Decision support tools, like online health plan comparisons and cost estimators, will be key in smoothing the transition to a private exchange model, says Ken Sperling, Aon Hewitt’s national health exchange strategy leader.

“We have invested significantly in decision-support tools,” he says. “Employees are getting more choice than they are typically used to seeing, so it’s very important. People can come online, and just like Amazon and Zappos, they can filter those plans however they want.”

Employees can sort options by price, carrier and/or plan type, Sperling says.

Aon Hewitt, which launched its Corporate Health Exchange last year, enrolled more than 100,000 participants in the fall, including employees at Darden Restaurants Inc. and Sears Holding Corp. According to a post-enrollment analysis, 42 percent bought less coverage, 26 percent bought more and 32 percent chose a plan similar to their current coverage. Sperling points out that two-thirds said they had a good understanding of how the exchange works.

But perhaps the greatest communication challenge lies ahead as employees whose companies are moving to an exchange also start sifting through information on the public exchanges, which expect to enroll between 20 million and 30 million people.

Under the Affordable Care Act, employers will be required to offer health care benefits to employees who work at least 30 hours a week starting in January 2014. Employee contributions are capped at 9.5 percent of their income, which means that some employees may find a better package of benefits on the public exchanges if their employer’s plan is considered unaffordable.

Families with income between 100 percent and 400 percent of the federal poverty level (between $23,550 and $94,200 for a family of four under 2013 guidelines) who purchase health insurance on the public exchanges are eligible for a premium tax subsidy to reduce the cost of coverage. Families offered coverage through their employer are not eligible for a subsidy unless the company plan does meet the minimum actuarial value of 60 percent or unless the family must pay more than 9.5 percent for the premium.

Explaining who is eligible for what won’t be easy, Mercer’s Grossman says.

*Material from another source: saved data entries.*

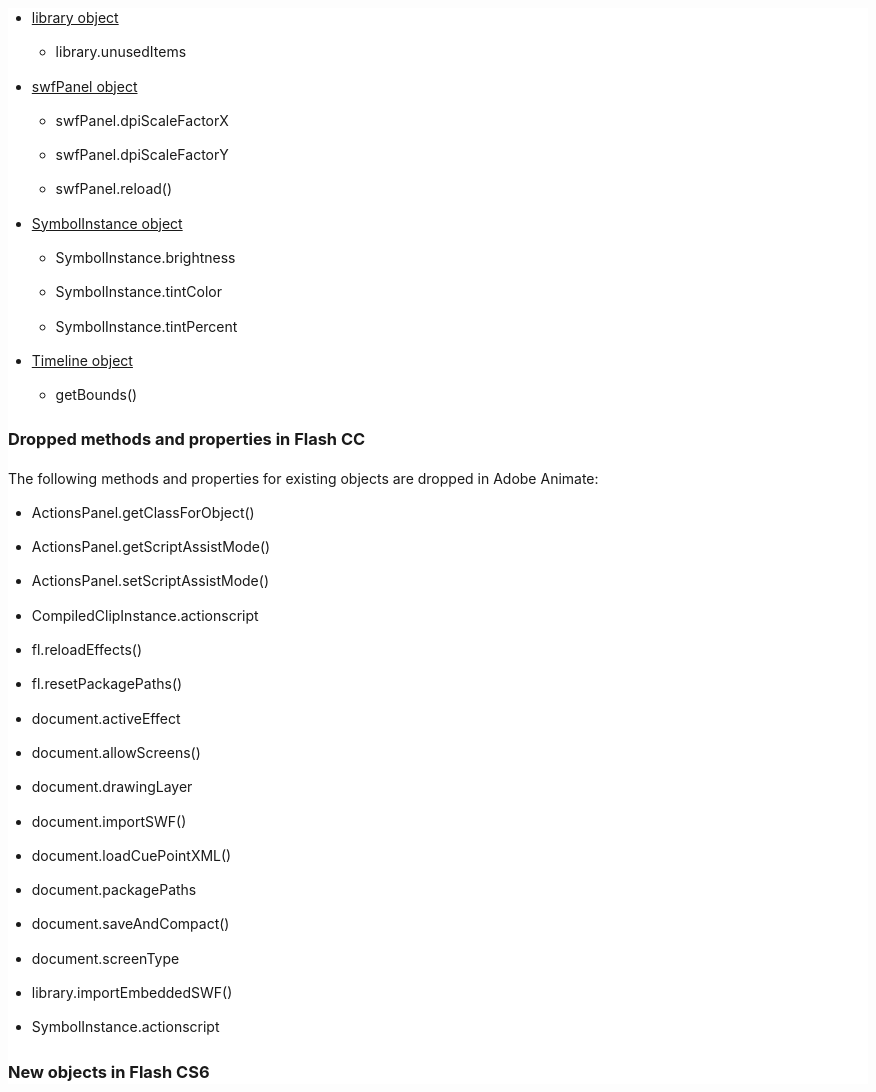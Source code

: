 -   [library object](#!wielmic/developers-animatesdk-docs/test/library_object/library_summary.md)

    -   library.unusedItems

-   [swfPanel object](#!wielmic/developers-animatesdk-docs/test/swfPanel_object/swfPanel_summary.md)

    -   swfPanel.dpiScaleFactorX

    -   swfPanel.dpiScaleFactorY

    -   swfPanel.reload()

-   [SymbolInstance object](#!wielmic/developers-animatesdk-docs/test/SymbolInstance_object/symbolInstance_summary.md)

    -   SymbolInstance.brightness

    -   SymbolInstance.tintColor

    -   SymbolInstance.tintPercent

-   [Timeline object](#!wielmic/developers-animatesdk-docs/test/Timeline_object/timeline_summary.md)

    -   getBounds()

### Dropped methods and properties in Flash CC

The following methods and properties for existing objects are dropped in Adobe Animate:

-   ActionsPanel.getClassForObject()

-   ActionsPanel.getScriptAssistMode()

-   ActionsPanel.setScriptAssistMode()

-   CompiledClipInstance.actionscript

-   fl.reloadEffects()

-   fl.resetPackagePaths()

-   document.activeEffect

-   document.allowScreens()

-   document.drawingLayer

-   document.importSWF()

-   document.loadCuePointXML()

-   document.packagePaths

-   document.saveAndCompact()

-   document.screenType

-   library.importEmbeddedSWF()

-   SymbolInstance.actionscript

### New objects in Flash CS6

“The real conundrum for employers, especially for those with large segments at or below two times the federal poverty limit, will be finding themselves in the uncomfortable position of preventing employees from getting a federal subsidy to purchase insurance on the public exchanges. It will require lots of communication requirements and lots of personal counseling and coaching. The problem is that the vast majority of employees will be eligible for an affordable plan, which prevents them from getting a subsidy. It won’t be easy for employees either.”